Je suis allée voir récemment « Aristocrats », pas Les Aristochats, hein, de la réalisatrice japonaise Yukiko Sode, sorti en France le 30 mars dernier, sorti au Japon en 2021.
À priori assez peu distribué en France, ce film est un petit bijou qui traite tout en finesse de liberté sous l’angle des mariages arrangés qui se pratiquent encore à notre époque dans la haute société japonaise.
On suit Hanako, 27 ans, toujours célibataire, ce qui n’est pas du tout bien vu dans le milieu oligarche hyper traditionnel duquel elle est issue.
La première scène se déroule lors du dîner familial du jour de l’an, Hanako roule dans un taxi, les rues de Tokyo sont vidées de leurs habitants repartis en province, elle arrive en retard, son fiancé vient de rompre, elle doit l’annoncer à sa famille qui, sans tenir compte des émotions et des envies d’Hanako, s’empresse de trouver des solutions, de critiquer son ex-fiancé, de lui parler de jeunes hommes de leur connaissance.
Célibataire à 27 ans dans ce milieu, çà fait tâche, ça peut vouloir dire qu’il y a un problème ou anguille sous roche, il faut des réputations impeccables dans ces milieux.
Lors de ce dîner, le contraste entre les mets délicieux et raffinés, servis dans une magnifique vaisselle dans une pièce traditionnelle épurée, entre en contradiction totale avec la violence des propos de la famille qui ne voient en aucun cas Hanako comme une personne mais comme un objet à caser pour perpétrer la bonne tradition. Sa soeur, divorcée, tente de lui venir en aide, mais personne ne l’écoute, elle est sortie des clous, son avis ne compte pas. Première scène saisissante qui annonce et résume toute la thématique du film.

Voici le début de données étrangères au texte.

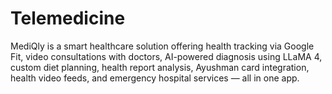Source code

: # Telemedicine
MediQly is a smart healthcare solution offering health tracking via Google Fit, video consultations with doctors, AI-powered diagnosis using LLaMA 4, custom diet planning, health report analysis, Ayushman card integration, health video feeds, and emergency hospital services — all in one app.
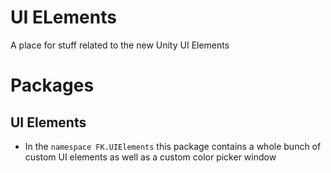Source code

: # UI ELements
A place for stuff related to the new Unity UI Elements

# Packages
## UI Elements
- In the `namespace FK.UIElements` this package contains a whole bunch of custom UI elements as well as a custom color picker window
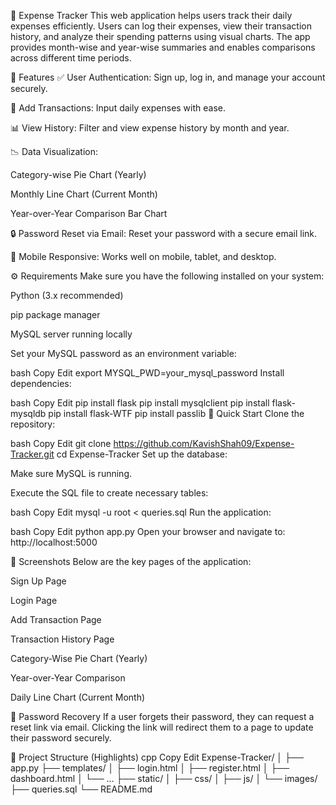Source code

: 💸 Expense Tracker
This web application helps users track their daily expenses efficiently. Users can log their expenses, view their transaction history, and analyze their spending patterns using visual charts. The app provides month-wise and year-wise summaries and enables comparisons across different time periods.

📌 Features
✅ User Authentication: Sign up, log in, and manage your account securely.

💾 Add Transactions: Input daily expenses with ease.

📊 View History: Filter and view expense history by month and year.

📉 Data Visualization:

Category-wise Pie Chart (Yearly)

Monthly Line Chart (Current Month)

Year-over-Year Comparison Bar Chart

🔒 Password Reset via Email: Reset your password with a secure email link.

📱 Mobile Responsive: Works well on mobile, tablet, and desktop.

⚙️ Requirements
Make sure you have the following installed on your system:

Python (3.x recommended)

pip package manager

MySQL server running locally

Set your MySQL password as an environment variable:

bash
Copy
Edit
export MYSQL_PWD=your_mysql_password
Install dependencies:

bash
Copy
Edit
pip install flask
pip install mysqlclient
pip install flask-mysqldb
pip install flask-WTF
pip install passlib
🚀 Quick Start
Clone the repository:

bash
Copy
Edit
git clone https://github.com/KavishShah09/Expense-Tracker.git
cd Expense-Tracker
Set up the database:

Make sure MySQL is running.

Execute the SQL file to create necessary tables:

bash
Copy
Edit
mysql -u root < queries.sql
Run the application:

bash
Copy
Edit
python app.py
Open your browser and navigate to: http://localhost:5000

📸 Screenshots
Below are the key pages of the application:

Sign Up Page

Login Page

Add Transaction Page

Transaction History Page

Category-Wise Pie Chart (Yearly)

Year-over-Year Comparison

Daily Line Chart (Current Month)

📧 Password Recovery
If a user forgets their password, they can request a reset link via email. Clicking the link will redirect them to a page to update their password securely.

📁 Project Structure (Highlights)
cpp
Copy
Edit
Expense-Tracker/
│
├── app.py
├── templates/
│   ├── login.html
│   ├── register.html
│   ├── dashboard.html
│   └── ...
├── static/
│   ├── css/
│   ├── js/
│   └── images/
├── queries.sql
└── README.md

Désemparée et lassée de chercher seule l’homme idéal, Hanako cède et accepte de rencontrer un jeune homme issu d’une famille de très riches industriels impliqués en politique.
A sa grande surprise, elle tombe amoureuse de ce jeune homme réservé comme elle et finit par accepter sa proposition de mariage.
Mais Hanako va découvrir qu’il entretient depuis des années une relation avec Miki, une ex-étudiante issue d’un milieu populaire de province, venue à Tokyo pleine de rêves mais qui a du interrompre ses études faute d’argent et travaille dans un bar à hôtesses chic.
La rencontre fortuite de Miki, la sympathie qu’elle a pour elle, vont peu à peu faire prendre conscience à Hanako de la bulle dans laquelle elle vit, d’un autre monde qui semble exister, avec d’autres codes et plus de liberté, la possibilité d’un Soi.
La première partie du film est centrée sur Hanako qui, par elle-même, essaie de rechercher un nouveau fiancé et accepte toutes sortes de rencontres, c’est parfois drôle, loufoque. La seconde partie est centrée sur son début de vie de femme mariée, son ennui, sa soumission aux pressions de la belle famille (tomber enceinte, notamment), son désarroi qui semble se transformer peu à peu en détermination.
On entrevoit également tout le mal-être de son mari à qui on confie la succession industrielle et politique de la famille. Seul enfant masculin de sa famille, depuis sa naissance son destin était tracé. Tristes jeunes coupés de leur liberté et de leurs rêves par leur milieu…. Voilà un couple riche vivant dans un appartement somptueux de Tokyo, mais un couple vide, sans vie, ils n’arrive même plus à parler, de vrais pantins sociétaux.
Hanako doute, se demande par quel moyen retrouver une petite once de liberté. Et puis troisième partie magistrale. Une fin simple mais bouleversante qui se clôt sur un regard. Trois secondes qui résument tout, trois secondes qui m’ont retournée, fait pleurer, seul le cinéma japonais peut me faire çà. Magique.
« Aristocrats » est un film subtil et original sur la différence des classes au Japon, des classes qui cohabitent sans jamais se croiser, s’absorber. On est plongés dans une jeunesse dorée, piégée, qui parfois, très rarement, s’interroge, s’émancipe.
J’ai adoré ce film, les acteurs, la manière de filmer de la réalisatrice, son découpage, les scènes de nuit dans Tokyo, les tours de verre illuminées la nuit, la Tokyo Tower scintillante, quels souvenirs fabuleux, et puis la façon dont il raconte la dureté de la société japonaise, c’est rare les films qui vont au-delà des gros clichés sur le Japon.